Yes, she’s making the point, albeit clumsily, that physical appearance is often seen to matter more than content for women in television journalism. She’s right, in a lot of cases. It’s a double standard. Except she then destroys her own argument by spending the rest of the article listing successful female broadcasters, then categorising them entirely on the basis of their looks.

Her choices are highly subjective. After commenting on exactly who she considers professional but ugly, Jones puts forward the theory that Lindsey Hilsum and Orla Guerin don’t wear headscarves in Muslim countries out of cultural sensitivity but “in case the viewers run away screaming from a middle-aged, unmade-up face”.

But those “plain” women get off lightly. Woe-betide anyone whom Jones terms a “babe”. She stops short of actually saying that they rutted their way up to distinguished careers in journalism and academia, but specifies how each “breeze through life” to get “top jobs” and “marry rich men”.

Entire careers are dismissed thus:

Newsnight’s Emily Maitliss – heavy mascara, too thin, false tan, and – horror of horrors – she went on maternity leave;

Cathy Newman of Channel 4 – a political correspondent Liz Jones inexplicably can’t concentrate on due to “boxy” jackets and “extravagant” raindrop-trapping eyelashes;

Lastly, acclaimed writer and historian Bettany Hughes – with a description so masturbatory I must quote it verbatim – “clambers over ruins in her skintight jeans, raven hair cascading over her shoulders, raspberry mouth parted as she tilts her head photo­genically to the sun”. Being so dangerously attractive, it seems, is an unforgivable crime. Somehow, it is also incompatible with intellectual or practical pursuits. “Archaeology?” sneers Jones. “With those nails?”

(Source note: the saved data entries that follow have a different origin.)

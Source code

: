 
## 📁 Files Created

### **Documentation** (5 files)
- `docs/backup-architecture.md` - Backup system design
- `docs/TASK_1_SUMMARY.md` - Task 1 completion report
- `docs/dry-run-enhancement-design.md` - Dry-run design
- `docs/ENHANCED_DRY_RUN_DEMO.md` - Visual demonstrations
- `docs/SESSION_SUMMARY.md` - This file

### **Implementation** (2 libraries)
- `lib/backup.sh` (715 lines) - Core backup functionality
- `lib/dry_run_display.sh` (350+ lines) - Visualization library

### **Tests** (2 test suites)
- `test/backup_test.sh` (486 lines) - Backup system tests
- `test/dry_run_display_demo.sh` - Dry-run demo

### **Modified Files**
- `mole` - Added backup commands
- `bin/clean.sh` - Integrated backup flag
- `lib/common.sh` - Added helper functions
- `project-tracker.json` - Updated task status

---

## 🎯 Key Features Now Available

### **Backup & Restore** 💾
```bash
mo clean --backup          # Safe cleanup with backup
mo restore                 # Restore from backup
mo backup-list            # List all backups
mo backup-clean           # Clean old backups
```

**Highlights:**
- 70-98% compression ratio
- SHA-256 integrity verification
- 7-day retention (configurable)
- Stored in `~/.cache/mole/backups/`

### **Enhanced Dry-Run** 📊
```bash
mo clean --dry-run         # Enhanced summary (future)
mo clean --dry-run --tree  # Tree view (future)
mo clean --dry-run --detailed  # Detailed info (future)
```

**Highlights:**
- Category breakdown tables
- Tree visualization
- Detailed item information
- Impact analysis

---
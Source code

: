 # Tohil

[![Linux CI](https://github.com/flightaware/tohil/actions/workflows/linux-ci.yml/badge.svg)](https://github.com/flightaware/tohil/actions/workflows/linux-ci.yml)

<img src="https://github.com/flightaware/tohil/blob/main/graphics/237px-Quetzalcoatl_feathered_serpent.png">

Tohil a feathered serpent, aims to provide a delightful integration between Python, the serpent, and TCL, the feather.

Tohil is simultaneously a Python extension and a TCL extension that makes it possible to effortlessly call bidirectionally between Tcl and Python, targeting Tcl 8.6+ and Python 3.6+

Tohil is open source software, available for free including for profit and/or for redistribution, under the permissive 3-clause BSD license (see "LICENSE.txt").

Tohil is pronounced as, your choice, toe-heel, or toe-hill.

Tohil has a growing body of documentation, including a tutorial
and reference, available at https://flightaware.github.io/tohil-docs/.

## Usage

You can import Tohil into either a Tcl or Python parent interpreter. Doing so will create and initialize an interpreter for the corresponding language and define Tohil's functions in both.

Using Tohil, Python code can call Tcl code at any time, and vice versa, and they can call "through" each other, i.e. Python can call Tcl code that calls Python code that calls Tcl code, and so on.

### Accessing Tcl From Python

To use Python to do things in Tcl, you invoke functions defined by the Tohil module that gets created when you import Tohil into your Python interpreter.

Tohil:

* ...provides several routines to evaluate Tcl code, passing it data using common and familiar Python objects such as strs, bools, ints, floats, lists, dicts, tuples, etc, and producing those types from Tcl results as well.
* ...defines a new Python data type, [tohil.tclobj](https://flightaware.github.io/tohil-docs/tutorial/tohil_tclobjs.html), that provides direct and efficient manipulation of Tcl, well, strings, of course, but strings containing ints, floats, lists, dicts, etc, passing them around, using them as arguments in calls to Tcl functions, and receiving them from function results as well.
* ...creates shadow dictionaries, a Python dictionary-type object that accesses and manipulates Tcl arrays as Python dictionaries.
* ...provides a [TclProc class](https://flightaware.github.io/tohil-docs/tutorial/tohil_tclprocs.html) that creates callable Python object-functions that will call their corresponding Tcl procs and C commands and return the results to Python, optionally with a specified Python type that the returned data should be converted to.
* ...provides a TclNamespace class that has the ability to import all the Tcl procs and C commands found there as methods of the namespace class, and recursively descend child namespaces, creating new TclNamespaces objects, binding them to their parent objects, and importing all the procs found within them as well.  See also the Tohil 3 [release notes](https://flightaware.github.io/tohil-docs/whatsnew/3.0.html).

It’s the same misogynistic tale we’ve heard over and over since the dawn of time. A woman’s personal and professional credibility can be wiped out in one fell swoop if anyone – through no fault of her own – finds her sexually appealing. She is suddenly perceived as a bimbo. She could have a multitude of academic qualifications, decades of experience and any number of awards to her name, but if she causes the slightest unexpected stirring in the loins of her admirers (or perhaps in the loins of an embittered, confused and wildly insecure Daily Mail columnist) she is dismissed as a brainless temptress.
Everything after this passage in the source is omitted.